Delayed forensic audit starts at Kenya Pipeline
The much awaited forensic audit at Kenya Pipeline Company (KPC) started on Monday with the process expected to shed light on the oil dealings at the graft-tainted parastatal. State Department for Petroleum PS Andrew Kamau said on Tuesday that the process, coming after the January 31 deadline that had been set by Petroleum ministry CS John Munyes, will run for the next seven weeks. “The audit started yesterday (Monday). We couldn’t finish the tender in time so it kicked off yesterday to run for the next seven weeks,” said Mr Kamau in Nairobi.
This means that a comprehensive report about the activities of the lucrative parastatal, whose managing director quit last year amid a corruption purge, will only come out after March.

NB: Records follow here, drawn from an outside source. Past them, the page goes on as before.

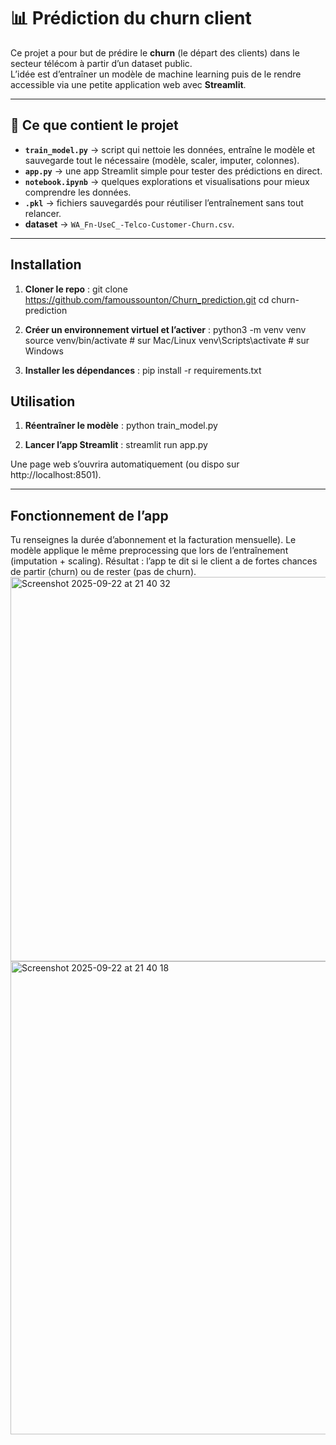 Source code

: # 📊 Prédiction du churn client

Ce projet a pour but de prédire le **churn** (le départ des clients) dans le secteur télécom à partir d’un dataset public.  
L’idée est d’entraîner un modèle de machine learning puis de le rendre accessible via une petite application web avec **Streamlit**.  

---

## 🚀 Ce que contient le projet

- **`train_model.py`** → script qui nettoie les données, entraîne le modèle et sauvegarde tout le nécessaire (modèle, scaler, imputer, colonnes).  
- **`app.py`** → une app Streamlit simple pour tester des prédictions en direct.  
- **`notebook.ipynb`** → quelques explorations et visualisations pour mieux comprendre les données.  
- **`.pkl`** → fichiers sauvegardés pour réutiliser l’entraînement sans tout relancer.  
- **dataset** → `WA_Fn-UseC_-Telco-Customer-Churn.csv`.  

---

## Installation

1. **Cloner le repo** :
git clone https://github.com/famoussounton/Churn_prediction.git
cd churn-prediction

2. **Créer un environnement virtuel et l’activer** :
python3 -m venv venv
source venv/bin/activate   # sur Mac/Linux
venv\Scripts\activate      # sur Windows

3. **Installer les dépendances** :
pip install -r requirements.txt

## Utilisation

1. **Réentraîner le modèle** :
python train_model.py

2. **Lancer l’app Streamlit** :
streamlit run app.py

Une page web s’ouvrira automatiquement (ou dispo sur http://localhost:8501).

---


## Fonctionnement de l’app

Tu renseignes la durée d’abonnement et la facturation mensuelle).
Le modèle applique le même preprocessing que lors de l’entraînement (imputation + scaling).
Résultat : l’app te dit si le client a de fortes chances de partir (churn) ou de rester (pas de churn).
<img width="1467" height="615" alt="Screenshot 2025-09-22 at 21 40 32" src="https://github.com/user-attachments/assets/3deeb6fe-bd56-4607-aaa6-4ed0aa9c774b" />
<img width="1464" height="757" alt="Screenshot 2025-09-22 at 21 40 18" src="https://github.com/user-attachments/assets/65155f41-8e77-445c-b53b-f968d322fb9b" />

Oil marketers had last year written to KPC asking for an independent forensic audit following the loss of Sh1.2 billion worth of fuel through pilferage and spillage.
Yesterday, the PS said the tender was awarded to Channoil Consulting, a London-based consultancy services firm that specialises in the midstream and downstream sectors of the oil and gas business.

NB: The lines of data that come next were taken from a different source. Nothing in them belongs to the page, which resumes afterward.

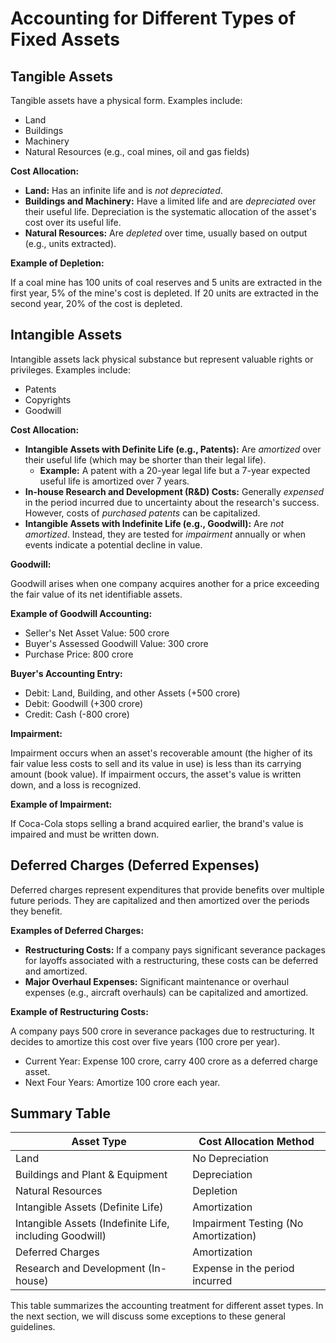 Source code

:  # Accounting for Different Types of Fixed Assets

## Tangible Assets

Tangible assets have a physical form. Examples include:

*   Land
*   Buildings
*   Machinery
*   Natural Resources (e.g., coal mines, oil and gas fields)

**Cost Allocation:**

*   **Land:** Has an infinite life and is *not depreciated*.
*   **Buildings and Machinery:** Have a limited life and are *depreciated* over their useful life. Depreciation is the systematic allocation of the asset's cost over its useful life.
*   **Natural Resources:** Are *depleted* over time, usually based on output (e.g., units extracted).

**Example of Depletion:**

If a coal mine has 100 units of coal reserves and 5 units are extracted in the first year, 5% of the mine's cost is depleted. If 20 units are extracted in the second year, 20% of the cost is depleted.

## Intangible Assets

Intangible assets lack physical substance but represent valuable rights or privileges. Examples include:

*   Patents
*   Copyrights
*   Goodwill

**Cost Allocation:**

*   **Intangible Assets with Definite Life (e.g., Patents):** Are *amortized* over their useful life (which may be shorter than their legal life).
    *   **Example:** A patent with a 20-year legal life but a 7-year expected useful life is amortized over 7 years.
*   **In-house Research and Development (R&D) Costs:** Generally *expensed* in the period incurred due to uncertainty about the research's success. However, costs of *purchased patents* can be capitalized.
*   **Intangible Assets with Indefinite Life (e.g., Goodwill):** Are *not amortized*. Instead, they are tested for *impairment* annually or when events indicate a potential decline in value.

**Goodwill:**

Goodwill arises when one company acquires another for a price exceeding the fair value of its net identifiable assets.

**Example of Goodwill Accounting:**

*   Seller's Net Asset Value: 500 crore
*   Buyer's Assessed Goodwill Value: 300 crore
*   Purchase Price: 800 crore

**Buyer's Accounting Entry:**

*   Debit: Land, Building, and other Assets (+500 crore)
*   Debit: Goodwill (+300 crore)
*   Credit: Cash (-800 crore)

**Impairment:**

Impairment occurs when an asset's recoverable amount (the higher of its fair value less costs to sell and its value in use) is less than its carrying amount (book value). If impairment occurs, the asset's value is written down, and a loss is recognized.

**Example of Impairment:**

If Coca-Cola stops selling a brand acquired earlier, the brand's value is impaired and must be written down.

## Deferred Charges (Deferred Expenses)

Deferred charges represent expenditures that provide benefits over multiple future periods. They are capitalized and then amortized over the periods they benefit.

**Examples of Deferred Charges:**

*   **Restructuring Costs:** If a company pays significant severance packages for layoffs associated with a restructuring, these costs can be deferred and amortized.
*   **Major Overhaul Expenses:** Significant maintenance or overhaul expenses (e.g., aircraft overhauls) can be capitalized and amortized.

**Example of Restructuring Costs:**

A company pays 500 crore in severance packages due to restructuring. It decides to amortize this cost over five years (100 crore per year).

*   Current Year: Expense 100 crore, carry 400 crore as a deferred charge asset.
*   Next Four Years: Amortize 100 crore each year.

## Summary Table

| Asset Type                      | Cost Allocation Method |
|---------------------------------|-------------------------|
| Land                            | No Depreciation        |
| Buildings and Plant & Equipment | Depreciation            |
| Natural Resources               | Depletion              |
| Intangible Assets (Definite Life) | Amortization            |
| Intangible Assets (Indefinite Life, including Goodwill) | Impairment Testing (No Amortization) |
| Deferred Charges                | Amortization            |
| Research and Development (In-house) | Expense in the period incurred |

This table summarizes the accounting treatment for different asset types. In the next section, we will discuss some exceptions to these general guidelines.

Channoil is not new to the Kenyan environment having participated in drawing up various oil and gas master-plans and also in preparing due diligence for the Mombasa refinery, according to information on its website.

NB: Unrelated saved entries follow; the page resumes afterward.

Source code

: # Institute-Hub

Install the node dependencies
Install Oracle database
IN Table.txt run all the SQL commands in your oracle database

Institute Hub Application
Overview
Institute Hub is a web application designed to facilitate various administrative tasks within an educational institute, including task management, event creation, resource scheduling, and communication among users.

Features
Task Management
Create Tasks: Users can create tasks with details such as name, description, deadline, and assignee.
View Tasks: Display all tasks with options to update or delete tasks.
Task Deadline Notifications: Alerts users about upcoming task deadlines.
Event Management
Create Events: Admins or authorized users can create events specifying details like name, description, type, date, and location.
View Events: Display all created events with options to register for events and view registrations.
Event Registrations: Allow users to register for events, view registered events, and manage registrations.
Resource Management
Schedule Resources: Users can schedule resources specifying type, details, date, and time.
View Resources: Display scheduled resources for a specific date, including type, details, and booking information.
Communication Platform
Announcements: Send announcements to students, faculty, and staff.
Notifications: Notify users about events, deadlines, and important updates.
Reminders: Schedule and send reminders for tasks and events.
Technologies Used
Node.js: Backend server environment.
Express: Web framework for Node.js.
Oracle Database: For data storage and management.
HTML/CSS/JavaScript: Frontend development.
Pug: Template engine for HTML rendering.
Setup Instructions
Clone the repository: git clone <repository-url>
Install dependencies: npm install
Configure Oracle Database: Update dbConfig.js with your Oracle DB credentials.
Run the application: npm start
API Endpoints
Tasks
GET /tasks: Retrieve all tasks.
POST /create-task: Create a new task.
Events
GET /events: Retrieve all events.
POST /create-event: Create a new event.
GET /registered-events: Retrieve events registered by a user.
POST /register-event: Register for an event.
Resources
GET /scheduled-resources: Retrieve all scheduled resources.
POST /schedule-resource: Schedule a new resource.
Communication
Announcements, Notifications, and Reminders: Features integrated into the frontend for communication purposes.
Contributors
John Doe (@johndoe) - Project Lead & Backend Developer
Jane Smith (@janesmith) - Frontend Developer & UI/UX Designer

Last year, KPC told oil marketing companies that more than 7.2 million litres of fuel were lost through spillage and another 4.4 million litres stolen at Koru, near Kisumu.
About 10 leading oil marketers wrote a joint letter to KPC in October last year saying that they wanted to bring in their own technical experts from abroad to check the accuracy of stock statements issued by the corporation.
Initially, KPC wanted the oil marketing companies to conduct the audit by December 31 but the marketers opposed the date saying it would not offer sufficient time.
The parastatal has faced controversies in the recent past that culminated in the exit of managing director Joe Sang.